Monday: The week started slowly like most weeks – Monday morning is usually our time to catch up with everything after the chaos of the weekend. Zac has some weekly care that needs done for his tummy button so we make that a Monday morning job & we catch up with housework, look through the calendar & diaries and make sure we’re set up for the week ahead. Monday was fairly uneventful – just the usual daily physio, medicines, feeds and everyday routine that needs done.

Tuesday: School mornings are always a rush – Zac’s chest physio, meds, feeds then Caleb’s breakfast, uniform and we absolutely MUST leave the house at 8:40am.
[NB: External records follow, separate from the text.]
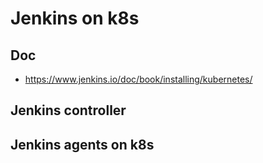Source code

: # Jenkins on k8s

## Doc

- https://www.jenkins.io/doc/book/installing/kubernetes/

## Jenkins controller

## Jenkins agents on k8s
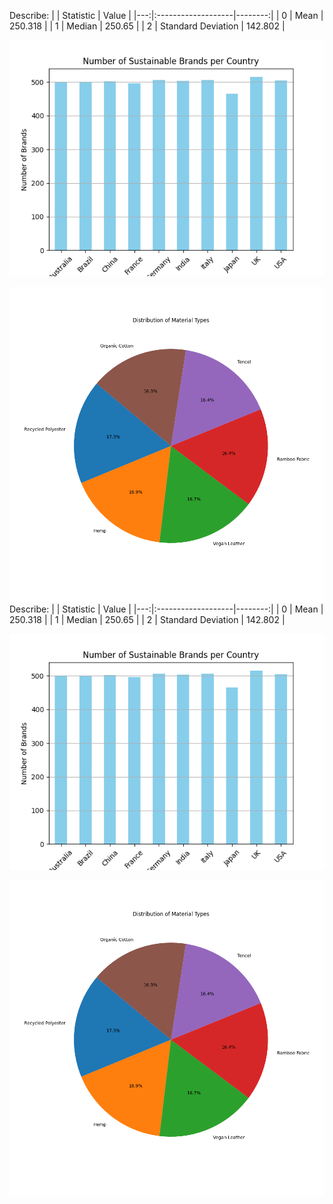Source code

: Describe:
|    | Statistic          |   Value |
|---:|:-------------------|--------:|
|  0 | Mean               | 250.318 |
|  1 | Median             | 250.65  |
|  2 | Standard Deviation | 142.802 |

![sustainablebrand_viz1](bar_plot.png)


![sustainablebrand_viz2](pie_chart.png)Describe:
|    | Statistic          |   Value |
|---:|:-------------------|--------:|
|  0 | Mean               | 250.318 |
|  1 | Median             | 250.65  |
|  2 | Standard Deviation | 142.802 |

![sustainablebrand_viz1](bar_plot.png)


![sustainablebrand_viz2](pie_chart.png)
Leaving at the “wrong” time results in Caleb’s whole day being “wrong” so now at 8:39am we drop everything, there is no talking and we watch the clock until it turns 8:40am and we leave for school. School run done and time to prepare for hospital appointment. We head to Glasgow for Zac’s respiratory review and all goes well. We make it home for tea time and I’m just in the door when I have a phone call from psychology to discuss strategies surrounding food & sensory issues. There is a big pile of ironing sitting in a basket but I decide once the boys are in bed that “bake off” is a more worthy Tuesday night task.

Wednesday: This is the day I go to “real work” although I feel I’ve already done a full shift at home by the time I even get to “real work”. These days out of the house are supposed to keep me in the real world, keep me sane and give me another purpose – the reality is the only thing I can focus on on Wednesdays is making it through my “real day”, trying to do an okay job & I usually just feel exhausted after being on my feet all day. I get home, quickly have dinner then it’s time to start the bedtime routine for the boys.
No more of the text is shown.